Menzel, C., Schirrmann, T., Konthur, Z., Jostock, T., & Dübel, S. (2008). Human antibody RNase fusion protein targeting CD30+ lymphomas. Blood, 111(7), 3830-3837. doi:10.1182/blood-2007-04-082768.


Zitierlink: http://hdl.handle.net/11858/00-001M-0000-0010-801D-D
Zusammenfassung
Targeted RNases (TRs) are immunoenzymes with ribonucleases as cytotoxic effector domains, which are less immunogenic as plant or bacterial toxin components of classical immunotoxins. In this study, we show the generation and production of the first entirely human TR (huTR) directed against CD30+ lymphomas. The scFv-Fc-RNase construct was produced in human embryonic kidney (HEK) 293T cells, yielding up to 4 mg/L soluble protein after purification by protein A affinity chromatography. Size exclusion chromatography revealed a homodimer of the predicted molecular mass.
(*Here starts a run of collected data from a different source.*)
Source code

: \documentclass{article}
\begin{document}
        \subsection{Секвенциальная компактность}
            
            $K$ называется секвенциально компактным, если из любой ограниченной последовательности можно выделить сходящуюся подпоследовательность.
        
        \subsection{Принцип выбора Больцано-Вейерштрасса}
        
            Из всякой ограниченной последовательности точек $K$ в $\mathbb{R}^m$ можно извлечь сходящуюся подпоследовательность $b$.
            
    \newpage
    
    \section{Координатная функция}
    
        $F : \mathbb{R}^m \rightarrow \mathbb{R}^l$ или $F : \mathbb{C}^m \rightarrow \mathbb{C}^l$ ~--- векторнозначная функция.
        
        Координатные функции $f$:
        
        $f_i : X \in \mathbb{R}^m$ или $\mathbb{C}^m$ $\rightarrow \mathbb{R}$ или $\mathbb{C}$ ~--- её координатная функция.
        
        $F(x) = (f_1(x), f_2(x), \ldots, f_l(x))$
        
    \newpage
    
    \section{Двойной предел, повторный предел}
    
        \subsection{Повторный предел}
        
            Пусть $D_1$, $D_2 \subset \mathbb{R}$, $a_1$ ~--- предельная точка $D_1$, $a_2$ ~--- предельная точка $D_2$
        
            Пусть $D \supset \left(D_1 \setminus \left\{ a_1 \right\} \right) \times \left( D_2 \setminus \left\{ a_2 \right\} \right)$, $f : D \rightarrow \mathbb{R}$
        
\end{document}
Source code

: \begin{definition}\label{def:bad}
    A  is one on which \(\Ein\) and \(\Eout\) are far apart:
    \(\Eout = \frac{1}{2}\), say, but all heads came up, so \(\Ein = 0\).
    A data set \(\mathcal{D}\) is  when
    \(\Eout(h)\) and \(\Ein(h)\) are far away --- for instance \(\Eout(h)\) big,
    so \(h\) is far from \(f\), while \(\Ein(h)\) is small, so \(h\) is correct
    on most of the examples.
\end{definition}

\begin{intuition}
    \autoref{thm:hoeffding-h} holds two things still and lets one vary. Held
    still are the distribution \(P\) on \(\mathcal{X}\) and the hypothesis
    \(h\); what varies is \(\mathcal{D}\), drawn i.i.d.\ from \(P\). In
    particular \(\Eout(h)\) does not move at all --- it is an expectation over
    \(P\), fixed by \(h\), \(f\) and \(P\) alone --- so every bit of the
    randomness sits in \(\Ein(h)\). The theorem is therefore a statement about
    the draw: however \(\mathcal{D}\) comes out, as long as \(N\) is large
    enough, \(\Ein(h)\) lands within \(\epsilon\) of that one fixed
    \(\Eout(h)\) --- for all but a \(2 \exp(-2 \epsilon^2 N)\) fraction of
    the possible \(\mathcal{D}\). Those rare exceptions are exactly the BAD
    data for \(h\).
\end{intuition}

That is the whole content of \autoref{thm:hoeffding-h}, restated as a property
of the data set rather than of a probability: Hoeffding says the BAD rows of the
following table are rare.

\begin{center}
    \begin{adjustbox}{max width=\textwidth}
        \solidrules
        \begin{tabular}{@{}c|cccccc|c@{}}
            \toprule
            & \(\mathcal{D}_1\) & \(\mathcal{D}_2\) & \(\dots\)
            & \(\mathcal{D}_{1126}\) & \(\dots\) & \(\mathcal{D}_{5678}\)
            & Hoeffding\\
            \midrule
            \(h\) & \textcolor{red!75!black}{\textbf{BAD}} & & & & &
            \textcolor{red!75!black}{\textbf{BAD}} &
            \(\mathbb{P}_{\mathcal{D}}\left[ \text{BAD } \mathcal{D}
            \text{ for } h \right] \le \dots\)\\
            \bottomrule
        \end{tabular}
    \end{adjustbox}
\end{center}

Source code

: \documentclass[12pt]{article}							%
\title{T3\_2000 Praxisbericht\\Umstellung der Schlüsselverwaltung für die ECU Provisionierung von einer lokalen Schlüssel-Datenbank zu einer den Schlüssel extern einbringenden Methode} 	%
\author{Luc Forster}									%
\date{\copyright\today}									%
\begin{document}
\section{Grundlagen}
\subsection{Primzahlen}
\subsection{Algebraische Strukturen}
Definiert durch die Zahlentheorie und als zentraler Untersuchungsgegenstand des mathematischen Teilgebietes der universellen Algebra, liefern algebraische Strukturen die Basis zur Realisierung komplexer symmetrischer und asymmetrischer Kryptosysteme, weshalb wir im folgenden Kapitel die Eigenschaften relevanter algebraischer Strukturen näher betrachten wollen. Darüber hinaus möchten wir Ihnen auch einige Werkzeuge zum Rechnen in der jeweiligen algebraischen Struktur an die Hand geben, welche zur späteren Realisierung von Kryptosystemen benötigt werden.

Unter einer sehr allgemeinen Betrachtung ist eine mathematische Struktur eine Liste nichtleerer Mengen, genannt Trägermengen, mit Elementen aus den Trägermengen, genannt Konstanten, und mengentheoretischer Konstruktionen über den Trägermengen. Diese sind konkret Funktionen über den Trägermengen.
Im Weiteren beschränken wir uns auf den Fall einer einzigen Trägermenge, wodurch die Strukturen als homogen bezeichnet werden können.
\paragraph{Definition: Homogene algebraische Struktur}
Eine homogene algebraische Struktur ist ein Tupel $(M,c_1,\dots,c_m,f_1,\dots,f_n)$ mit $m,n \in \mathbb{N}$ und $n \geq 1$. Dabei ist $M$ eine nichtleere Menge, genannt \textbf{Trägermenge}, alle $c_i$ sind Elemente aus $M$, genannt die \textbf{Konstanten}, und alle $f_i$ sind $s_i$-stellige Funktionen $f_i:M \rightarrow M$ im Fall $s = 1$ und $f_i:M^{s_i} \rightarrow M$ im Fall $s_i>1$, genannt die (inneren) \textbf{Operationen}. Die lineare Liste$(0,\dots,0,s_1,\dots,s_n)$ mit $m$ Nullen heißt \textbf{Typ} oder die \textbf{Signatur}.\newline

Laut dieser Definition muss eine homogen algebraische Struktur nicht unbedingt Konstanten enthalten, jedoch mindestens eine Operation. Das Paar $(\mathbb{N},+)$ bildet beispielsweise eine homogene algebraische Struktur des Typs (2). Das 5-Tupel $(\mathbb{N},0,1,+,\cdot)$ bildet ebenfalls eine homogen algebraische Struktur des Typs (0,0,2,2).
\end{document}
Surface plasmon resonance analysis revealed an affinity to CD30 of KD of less than 1 nM for both the scFv-Fc and the scFv-Fc-RNase proteins. Internalization of the scFv-Fc-RNase protein by CD30+ Karpas-299 cells was demonstrated by confocal microscopy. Proliferation of the CD30+ lymphoma cell line Karpas-299 was strongly inhibited by CD30-specific huTR protein (IC50 = 3.3 nM). The huTR is a promising candidate for the immunotherapy of CD30+ lymphomas because of its expected low immunogenicity, good production yields, and potent effector function upon target cell binding and internalization. Its modular design is set to target other internalizing tumor antigens using different antibody domains.